Going down the listing below, print exactly each line from the one with "- （3）遵照产品的方案。" up to and including the one with "CSS参考手册的下载链接：<", and skip the rest.
-- TASK MATERIAL follows --
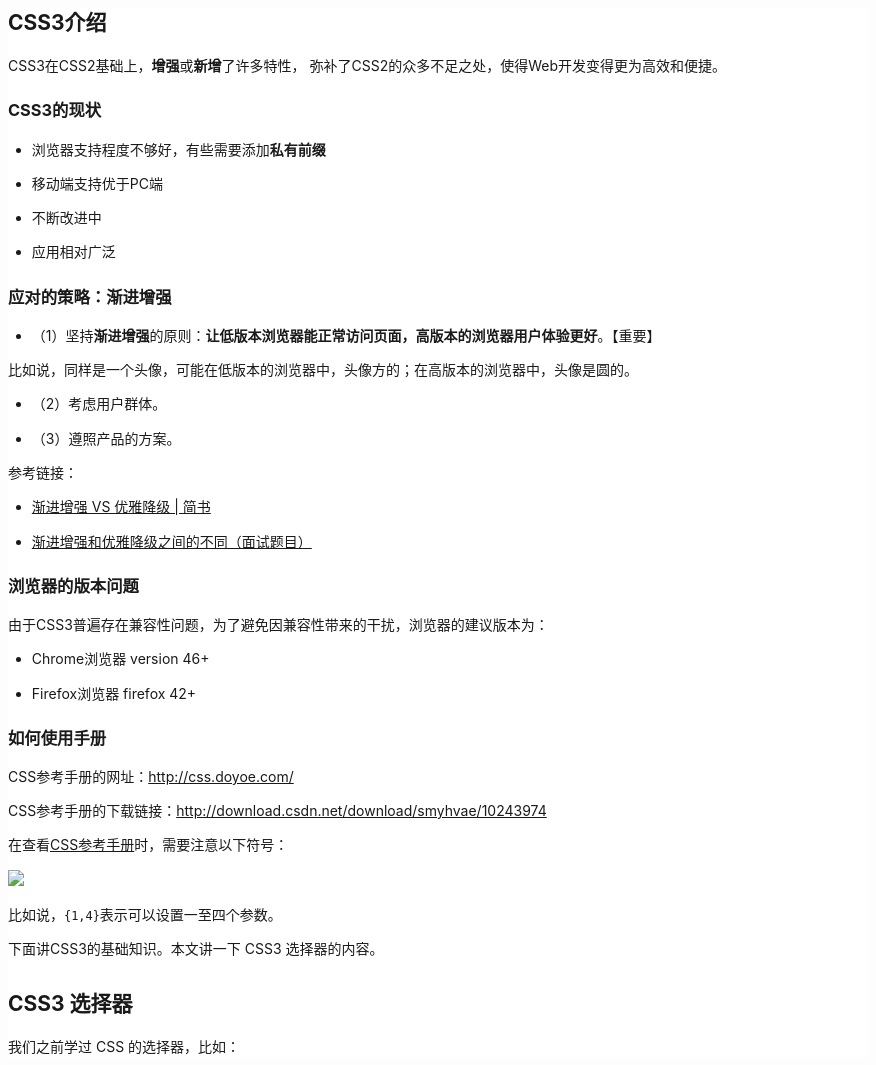 



## CSS3介绍

CSS3在CSS2基础上，**增强**或**新增**了许多特性， 弥补了CSS2的众多不足之处，使得Web开发变得更为高效和便捷。

### CSS3的现状

- 浏览器支持程度不够好，有些需要添加**私有前缀**

- 移动端支持优于PC端

- 不断改进中

- 应用相对广泛

### 应对的策略：渐进增强

- （1）坚持**渐进增强**的原则：**让低版本浏览器能正常访问页面，高版本的浏览器用户体验更好**。【重要】

比如说，同样是一个头像，可能在低版本的浏览器中，头像方的；在高版本的浏览器中，头像是圆的。

- （2）考虑用户群体。

- （3）遵照产品的方案。

参考链接：

- [渐进增强 VS 优雅降级 | 简书](https://www.jianshu.com/p/d313f1108862)

- [渐进增强和优雅降级之间的不同（面试题目）](https://www.cnblogs.com/iceflorence/archive/2017/03/27/6625466.html)

### 浏览器的版本问题

由于CSS3普遍存在兼容性问题，为了避免因兼容性带来的干扰，浏览器的建议版本为：

- Chrome浏览器 version 46+

- Firefox浏览器 firefox 42+

### 如何使用手册

CSS参考手册的网址：<http://css.doyoe.com/>

CSS参考手册的下载链接：<http://download.csdn.net/download/smyhvae/10243974>

在查看[CSS参考手册](http://download.csdn.net/download/smyhvae/10243974)时，需要注意以下符号：

![](http://img.smyhvae.com/20180206_2150.png)

比如说，`{1,4}`表示可以设置一至四个参数。

下面讲CSS3的基础知识。本文讲一下 CSS3 选择器的内容。

## CSS3 选择器

我们之前学过 CSS 的选择器，比如：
-- TASK MATERIAL concluded --
_ANSWER BOX_.
- （3）遵照产品的方案。

参考链接：

- [渐进增强 VS 优雅降级 | 简书](https://www.jianshu.com/p/d313f1108862)

- [渐进增强和优雅降级之间的不同（面试题目）](https://www.cnblogs.com/iceflorence/archive/2017/03/27/6625466.html)

### 浏览器的版本问题

由于CSS3普遍存在兼容性问题，为了避免因兼容性带来的干扰，浏览器的建议版本为：

- Chrome浏览器 version 46+

- Firefox浏览器 firefox 42+

### 如何使用手册

CSS参考手册的网址：<http://css.doyoe.com/>

CSS参考手册的下载链接：<http://download.csdn.net/download/smyhvae/10243974>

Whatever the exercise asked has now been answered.